> _WHAT TO WORK ON_
Find the word "which" in the records and copy every line where it occurs.

==== SUPPLIED ENTRIES ====

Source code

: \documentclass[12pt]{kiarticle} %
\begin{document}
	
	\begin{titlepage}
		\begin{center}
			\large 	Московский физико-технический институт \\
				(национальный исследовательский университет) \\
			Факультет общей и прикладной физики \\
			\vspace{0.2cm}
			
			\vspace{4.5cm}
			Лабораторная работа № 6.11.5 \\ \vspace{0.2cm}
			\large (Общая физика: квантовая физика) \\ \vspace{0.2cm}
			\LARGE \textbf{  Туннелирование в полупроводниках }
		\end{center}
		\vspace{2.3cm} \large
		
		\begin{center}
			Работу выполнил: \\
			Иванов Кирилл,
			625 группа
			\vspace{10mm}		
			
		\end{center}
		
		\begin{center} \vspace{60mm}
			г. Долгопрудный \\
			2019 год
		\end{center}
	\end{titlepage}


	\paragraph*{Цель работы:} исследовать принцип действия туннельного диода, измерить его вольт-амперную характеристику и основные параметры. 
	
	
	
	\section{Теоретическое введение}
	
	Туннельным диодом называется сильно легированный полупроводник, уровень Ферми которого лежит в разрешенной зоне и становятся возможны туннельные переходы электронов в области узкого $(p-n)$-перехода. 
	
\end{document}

====
==== SUPPLIED ENTRIES ====

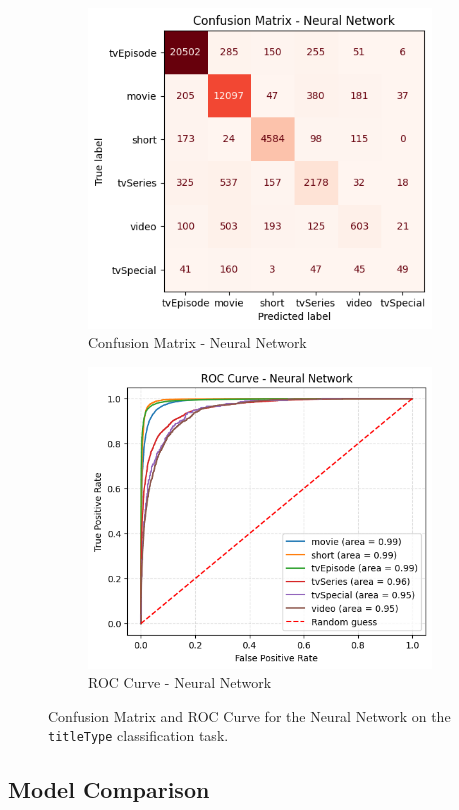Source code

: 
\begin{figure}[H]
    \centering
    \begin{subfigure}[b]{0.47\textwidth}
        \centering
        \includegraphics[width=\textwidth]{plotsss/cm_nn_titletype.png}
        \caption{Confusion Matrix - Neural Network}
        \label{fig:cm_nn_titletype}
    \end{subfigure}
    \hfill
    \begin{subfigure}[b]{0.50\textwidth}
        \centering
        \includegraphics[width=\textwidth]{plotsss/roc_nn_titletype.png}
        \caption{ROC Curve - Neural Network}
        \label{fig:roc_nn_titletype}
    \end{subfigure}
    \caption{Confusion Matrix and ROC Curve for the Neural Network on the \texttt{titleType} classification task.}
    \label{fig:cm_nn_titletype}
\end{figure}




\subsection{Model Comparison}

====
==== SUPPLIED ENTRIES ====

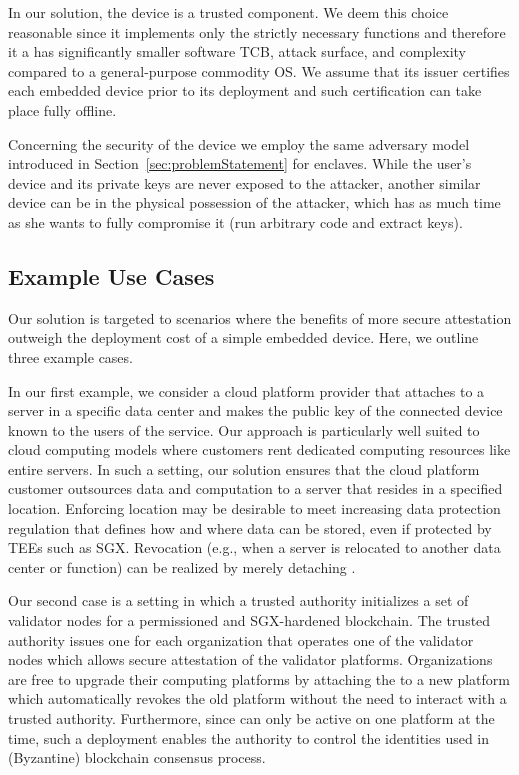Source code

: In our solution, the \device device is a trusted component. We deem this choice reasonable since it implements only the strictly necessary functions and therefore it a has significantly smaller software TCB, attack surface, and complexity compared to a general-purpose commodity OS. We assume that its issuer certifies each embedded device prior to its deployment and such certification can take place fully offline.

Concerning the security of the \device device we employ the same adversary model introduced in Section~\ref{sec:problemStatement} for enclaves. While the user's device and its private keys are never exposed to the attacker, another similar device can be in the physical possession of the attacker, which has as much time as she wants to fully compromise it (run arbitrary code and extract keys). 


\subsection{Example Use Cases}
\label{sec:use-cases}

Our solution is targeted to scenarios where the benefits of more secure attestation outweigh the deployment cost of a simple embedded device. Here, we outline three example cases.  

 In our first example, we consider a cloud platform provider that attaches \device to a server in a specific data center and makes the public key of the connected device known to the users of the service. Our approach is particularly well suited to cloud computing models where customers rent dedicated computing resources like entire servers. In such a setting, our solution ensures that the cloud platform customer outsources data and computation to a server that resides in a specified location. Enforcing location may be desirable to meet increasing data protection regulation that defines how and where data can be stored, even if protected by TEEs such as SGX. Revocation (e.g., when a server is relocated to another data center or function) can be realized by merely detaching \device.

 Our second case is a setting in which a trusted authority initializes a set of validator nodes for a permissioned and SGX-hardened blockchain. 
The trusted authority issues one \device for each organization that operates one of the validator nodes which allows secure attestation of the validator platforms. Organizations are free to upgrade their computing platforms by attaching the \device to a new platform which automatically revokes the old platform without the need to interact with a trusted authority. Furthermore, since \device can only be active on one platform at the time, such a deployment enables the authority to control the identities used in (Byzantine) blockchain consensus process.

====

> _WRITTEN SOLUTION_
Concerning the security of the \device device we employ the same adversary model introduced in Section~\ref{sec:problemStatement} for enclaves. While the user's device and its private keys are never exposed to the attacker, another similar device can be in the physical possession of the attacker, which has as much time as she wants to fully compromise it (run arbitrary code and extract keys). 
 Our second case is a setting in which a trusted authority initializes a set of validator nodes for a permissioned and SGX-hardened blockchain. 
The trusted authority issues one \device for each organization that operates one of the validator nodes which allows secure attestation of the validator platforms. Organizations are free to upgrade their computing platforms by attaching the \device to a new platform which automatically revokes the old platform without the need to interact with a trusted authority. Furthermore, since \device can only be active on one platform at the time, such a deployment enables the authority to control the identities used in (Byzantine) blockchain consensus process.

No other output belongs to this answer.